Most of the concerns about a small pacific island don't apply to a launch site in the Riau Archipelago? Somewhere within a ~50 km circle of the lower tip of Bintan Island is about the best launch site we could ask for.
I don't think anyone's actually drawn them yet (although I
am working on it, but want to get it all correct and that means doing a lot of math for things like inert tank mass estimates).
The R-5 was something
@CyberFemme and I were actually sketching out during the hiatus, largely as a fun exercise. It might not be what the voters end up going with, but it's been a long-term goal that I'm woking towards and is pretty obvious when you approach our needs from first principles, i.e.:
- We probably want to put a crewed capsule around the size of current crew capsules into orbit. Soyuz is a good analogue for this. This means around 10 tons to orbit, as a first-order approximation.
- We're planning on being in space for the long haul, and can afford to (hopefully) think on a longer timeframe than "by the end of this decade" stuff where we favour short term, expendable systems and hastily converted ICBMs. This means we probably want to invest in reuse (which also has a lot of other benefits, e.g., we can observe what happens to engines after they've been flown, which will help development). As an aside, if Korolev comes back with another "do something insane in 5 years", I am officially voting we replace him with Glushko; I was always more of a fan of Proton anyways.
- The most technologically-simple way to reuse valuable parts of a rocket is engine pod recovery - it's basically just taking the Atlas ICBM's detachable engine shroud thingy, sticking a parachute on it, and making sure that the anticipated impact point doesn't have anybody standing in it. You don't even need any electronics or control systems beyond a simple time delay built into the parachute ejection charge. There is a bit of added effort in designing the engines so that they have a rated life long enough for this, but overall, not that hard.
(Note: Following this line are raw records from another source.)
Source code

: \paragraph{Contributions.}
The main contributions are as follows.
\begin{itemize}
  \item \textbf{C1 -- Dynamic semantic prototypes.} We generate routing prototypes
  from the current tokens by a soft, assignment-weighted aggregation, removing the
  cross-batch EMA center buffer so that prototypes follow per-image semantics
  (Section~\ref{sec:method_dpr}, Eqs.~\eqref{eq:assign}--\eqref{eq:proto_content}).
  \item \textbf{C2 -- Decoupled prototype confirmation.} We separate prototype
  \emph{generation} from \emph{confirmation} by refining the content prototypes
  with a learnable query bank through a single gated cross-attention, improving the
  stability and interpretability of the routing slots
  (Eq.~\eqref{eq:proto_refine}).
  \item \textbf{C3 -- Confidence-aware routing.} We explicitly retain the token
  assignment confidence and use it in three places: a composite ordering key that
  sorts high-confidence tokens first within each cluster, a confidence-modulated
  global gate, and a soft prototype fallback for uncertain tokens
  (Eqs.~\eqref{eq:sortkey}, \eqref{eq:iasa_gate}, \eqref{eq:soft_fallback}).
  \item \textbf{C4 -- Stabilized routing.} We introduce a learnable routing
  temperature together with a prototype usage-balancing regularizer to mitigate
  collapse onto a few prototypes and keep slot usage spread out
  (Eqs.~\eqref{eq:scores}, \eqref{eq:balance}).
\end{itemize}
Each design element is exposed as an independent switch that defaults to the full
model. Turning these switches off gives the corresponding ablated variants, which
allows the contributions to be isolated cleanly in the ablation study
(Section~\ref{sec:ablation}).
It also slightly changes the overall launch in that we want to be staging higher and faster than normal, but that's not significant.
- The rocket should be as heavily standardized as possible to encourage mass production.
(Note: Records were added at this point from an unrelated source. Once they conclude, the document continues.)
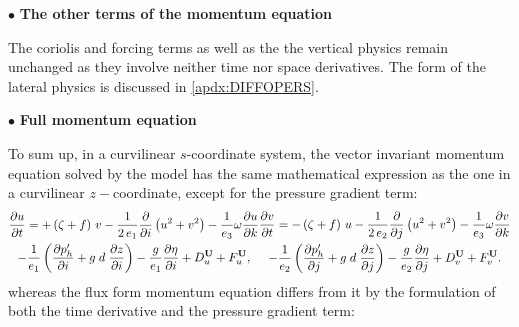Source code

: \documentclass[../main/NEMO_manual]{subfiles}
\begin{document}
$\bullet$ \textbf{The other terms of the momentum equation}

The coriolis and forcing terms as well as the the vertical physics remain unchanged as
they involve neither time nor space derivatives.
The form of the lateral physics is discussed in \autoref{apdx:DIFFOPERS}.

$\bullet$ \textbf{Full momentum equation}

To sum up, in a curvilinear $s$-coordinate system,
the vector invariant momentum equation solved by the model has the same mathematical expression as
the one in a curvilinear $z-$coordinate, except for the pressure gradient term:
\begin{subequations}
  \label{eq:SCOORD_dyn_vect}
  \begin{multline}
    \label{eq:SCOORD_PE_dyn_vect_u}
    \frac{\partial u}{\partial t}=
    +   \left( {\zeta +f} \right)\,v
    -   \frac{1}{2\,e_1} \frac{\partial}{\partial i} \left(  u^2+v^2   \right)
    -   \frac{1}{e_3} \omega \frac{\partial u}{\partial k}       \\
    -   \frac{1}{e_1 } \left(    \frac{\partial p_h'}{\partial i} + g\; d  \; \frac{\partial z}{\partial i}    \right)
    -   \frac{g}{e_1 } \frac{\partial \eta}{\partial i}
    +   D_u^{\vect{U}}  +   F_u^{\vect{U}} ,
  \end{multline}
  \begin{multline}
    \label{eq:SCOORD_dyn_vect_v}
    \frac{\partial v}{\partial t}=
    -   \left( {\zeta +f} \right)\,u
    -   \frac{1}{2\,e_2 }\frac{\partial }{\partial j}\left(  u^2+v^2  \right)
    -   \frac{1}{e_3 } \omega \frac{\partial v}{\partial k}         \\
    -   \frac{1}{e_2 } \left(    \frac{\partial p_h'}{\partial j} + g\; d  \; \frac{\partial z}{\partial j}    \right)
    -   \frac{g}{e_2 } \frac{\partial \eta}{\partial j}
    +  D_v^{\vect{U}}  +   F_v^{\vect{U}} .
  \end{multline}
\end{subequations}
whereas the flux form momentum equation differs from it by
the formulation of both the time derivative and the pressure gradient term:
\end{document}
- We're doing good work with propane, Hank Hill approves, we shouldn't change what works.
Aside from that, the design is largely up in the air; R-5 in a nutshell is just "rocket with engine pod recovery that we can use as our in-universe Soyuz-U analogue". Cyber and I are currently viciously arguing about the choice of first-stage engine cycle (I think staged combustion is better, she prefers expanders), but that's more a general thing and because we like chatting about rockets - I trust the voters will make the right choice and pick staged combustion when the time comes
And yes, 1 unit of payload is a metric Sputnik, or 100 kg.
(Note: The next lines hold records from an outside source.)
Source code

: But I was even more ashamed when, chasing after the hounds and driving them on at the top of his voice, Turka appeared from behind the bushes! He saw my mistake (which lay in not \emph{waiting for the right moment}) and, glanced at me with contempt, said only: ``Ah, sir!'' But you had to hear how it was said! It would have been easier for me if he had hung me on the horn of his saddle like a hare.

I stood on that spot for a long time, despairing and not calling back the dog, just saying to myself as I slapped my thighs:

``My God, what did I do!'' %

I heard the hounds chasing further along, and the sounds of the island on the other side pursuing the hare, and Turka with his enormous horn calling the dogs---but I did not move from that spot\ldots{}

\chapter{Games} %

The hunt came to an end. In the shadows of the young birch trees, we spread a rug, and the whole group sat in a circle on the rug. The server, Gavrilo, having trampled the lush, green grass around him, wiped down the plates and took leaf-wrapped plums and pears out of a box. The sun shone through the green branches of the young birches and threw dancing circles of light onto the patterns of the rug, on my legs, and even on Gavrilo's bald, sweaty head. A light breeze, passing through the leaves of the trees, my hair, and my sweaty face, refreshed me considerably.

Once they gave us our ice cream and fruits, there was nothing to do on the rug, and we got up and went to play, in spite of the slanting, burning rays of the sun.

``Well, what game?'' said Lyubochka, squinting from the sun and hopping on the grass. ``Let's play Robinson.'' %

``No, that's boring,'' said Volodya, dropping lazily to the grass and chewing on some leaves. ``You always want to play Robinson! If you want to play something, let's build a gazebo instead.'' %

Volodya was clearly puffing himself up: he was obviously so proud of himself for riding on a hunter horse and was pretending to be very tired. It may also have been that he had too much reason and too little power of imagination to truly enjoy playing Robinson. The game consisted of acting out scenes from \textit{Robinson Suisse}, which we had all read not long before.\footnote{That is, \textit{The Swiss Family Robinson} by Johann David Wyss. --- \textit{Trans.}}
That's the plan for the R-5, sorta; it's something that we'd be more-or-less locking in the design of (at least relative to the current "launch a dozen times then do a significant redesign of the rocket"; we'd still be iterating on the details) and churning them out en masse. "You can have the R-5 in any colour as long as it's #4C7F99" type of thing.
Yeah, but it is what it is. I'm hoping we can somehow negotiate it down to only needing stage 3 instead of stage 4, which is
far more achievable, but we may not get it.